# Geospatial Data Analysis I 

## Inferential and bivariate statistics - Exercise

###  Exercise 1: Inferential statistics 

In this exercise, we will take a closer look at the groundwater data from the last lesson, and infer information about the entire population in the area of the Hardtwald forest based on the measured samples. 

First, read in the dataset 'Data_GW_KA.csv' (or the corresponding excel file). 

In [None]:
# [1]



In the last exercise we  already characterised the parameter groundwater temperature, which roughly had the shape of a normal distribution. Now, let's assume you need 50 representative temperature values for some modelling exercise (but you only have 39 measurements). 

In order to generate these 50 values, you can fit a normal distribution to the measured values, and then use Python to create the desired number of random (but representative) values, which should have the same statistical characteristics as the measured data. To do so, you first need to find out which type of normal distribution (mean, std) fits best to the measured data. 

- Use the function `scipy.stats.norm.fit()` to define two outputs ($\mu$, $\sigma$) based on the groundwater tempertaure data as input. 
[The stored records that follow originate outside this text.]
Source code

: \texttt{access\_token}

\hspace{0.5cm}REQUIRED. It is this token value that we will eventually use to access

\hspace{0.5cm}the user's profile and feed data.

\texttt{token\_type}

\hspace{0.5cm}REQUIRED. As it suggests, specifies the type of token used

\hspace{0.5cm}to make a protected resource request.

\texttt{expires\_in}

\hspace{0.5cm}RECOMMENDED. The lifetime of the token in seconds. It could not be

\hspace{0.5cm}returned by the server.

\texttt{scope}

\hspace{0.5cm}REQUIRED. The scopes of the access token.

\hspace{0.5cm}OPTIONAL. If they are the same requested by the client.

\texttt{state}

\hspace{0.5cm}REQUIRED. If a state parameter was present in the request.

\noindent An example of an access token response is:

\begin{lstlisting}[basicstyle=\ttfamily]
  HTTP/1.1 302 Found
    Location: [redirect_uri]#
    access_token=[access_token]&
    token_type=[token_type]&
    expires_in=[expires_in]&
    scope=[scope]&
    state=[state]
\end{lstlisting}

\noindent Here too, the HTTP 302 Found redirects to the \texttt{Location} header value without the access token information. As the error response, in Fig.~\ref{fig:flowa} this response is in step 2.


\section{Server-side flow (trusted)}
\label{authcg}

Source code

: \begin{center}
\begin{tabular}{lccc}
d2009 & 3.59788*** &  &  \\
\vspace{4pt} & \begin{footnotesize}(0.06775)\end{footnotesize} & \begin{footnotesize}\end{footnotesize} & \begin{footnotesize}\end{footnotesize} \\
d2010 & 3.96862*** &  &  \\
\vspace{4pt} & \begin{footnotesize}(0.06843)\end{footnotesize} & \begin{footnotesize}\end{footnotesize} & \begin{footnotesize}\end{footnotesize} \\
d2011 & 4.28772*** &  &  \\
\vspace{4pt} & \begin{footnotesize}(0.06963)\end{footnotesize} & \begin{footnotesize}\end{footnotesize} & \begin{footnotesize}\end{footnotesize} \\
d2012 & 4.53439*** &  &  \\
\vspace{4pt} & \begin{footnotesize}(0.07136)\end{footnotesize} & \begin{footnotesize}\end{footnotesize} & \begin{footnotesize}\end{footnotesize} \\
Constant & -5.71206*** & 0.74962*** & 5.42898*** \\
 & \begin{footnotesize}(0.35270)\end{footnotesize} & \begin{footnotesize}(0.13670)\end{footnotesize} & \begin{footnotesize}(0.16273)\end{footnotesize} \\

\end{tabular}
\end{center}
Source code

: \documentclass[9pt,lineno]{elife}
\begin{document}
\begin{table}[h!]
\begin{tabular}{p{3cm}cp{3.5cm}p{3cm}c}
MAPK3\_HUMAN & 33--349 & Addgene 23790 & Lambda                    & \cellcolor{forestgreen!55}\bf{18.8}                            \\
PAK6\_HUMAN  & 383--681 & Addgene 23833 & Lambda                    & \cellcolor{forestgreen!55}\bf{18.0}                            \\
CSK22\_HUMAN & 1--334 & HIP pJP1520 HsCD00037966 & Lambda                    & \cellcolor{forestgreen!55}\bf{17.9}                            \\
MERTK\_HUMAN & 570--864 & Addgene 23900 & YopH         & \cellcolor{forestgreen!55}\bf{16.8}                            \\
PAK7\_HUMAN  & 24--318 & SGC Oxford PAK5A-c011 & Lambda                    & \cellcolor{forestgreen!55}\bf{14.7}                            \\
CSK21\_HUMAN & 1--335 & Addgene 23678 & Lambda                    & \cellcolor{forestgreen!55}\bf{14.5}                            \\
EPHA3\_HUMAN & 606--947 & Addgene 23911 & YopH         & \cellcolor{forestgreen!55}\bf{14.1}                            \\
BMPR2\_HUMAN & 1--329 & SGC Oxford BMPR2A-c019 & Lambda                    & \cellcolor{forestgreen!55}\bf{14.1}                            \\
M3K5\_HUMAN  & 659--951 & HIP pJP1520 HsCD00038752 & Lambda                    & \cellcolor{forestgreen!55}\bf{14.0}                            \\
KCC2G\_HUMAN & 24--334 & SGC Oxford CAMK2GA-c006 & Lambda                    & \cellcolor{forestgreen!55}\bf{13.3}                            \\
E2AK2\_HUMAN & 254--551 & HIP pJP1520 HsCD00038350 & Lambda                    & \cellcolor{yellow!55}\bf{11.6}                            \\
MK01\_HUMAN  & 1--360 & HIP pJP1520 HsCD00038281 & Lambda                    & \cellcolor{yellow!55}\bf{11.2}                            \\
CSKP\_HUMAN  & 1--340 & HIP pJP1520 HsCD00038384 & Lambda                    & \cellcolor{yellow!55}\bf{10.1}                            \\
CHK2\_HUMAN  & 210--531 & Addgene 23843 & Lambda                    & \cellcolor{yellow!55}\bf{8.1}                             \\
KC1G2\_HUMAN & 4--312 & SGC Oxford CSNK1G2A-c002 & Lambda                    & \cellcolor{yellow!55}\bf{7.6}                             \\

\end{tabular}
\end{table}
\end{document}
- Print the mean and standard deviation to inspect them. 

In [None]:
# [2]


Using the function `scipy.stats.norm.rvs()` you can now generate a specific number of normally distributed values. As inputs for the function you need to specific the mean, the standard deviation, and the number of values (e.g. 50) 

In [None]:
# [3]


Now, have a look at the generated values, especially at their mean value and standard deviation. Are they identical to the empirical values from the measured samples?

In [None]:
# [4]


Most likely the values for mean and standard deviation differ slightly to the empirical ones. This might be due to the small number (n=50) of generated values. 

- Generate another set of random values, now with n = 500,000 (German principle: "viel hilft viel!")

- Then compare the new mean and standard deviation again to the empirical measures. 

In [None]:
# [5]


Mean value and standard deviation should now be close to the empirically derived values. However, the large number of generated values leads to a different issue. 

- Calculate the minimum and maximum value of the generated 500,000 values. Are they physically reasonable, given the range of the measured data? 

In [None]:
# [6]


Based on the measured data these values seem too small and too high, respectively. The reason is that with this large number of randomly generated values,  some values at the extremely unlikely tails of the distributions get picked as well. 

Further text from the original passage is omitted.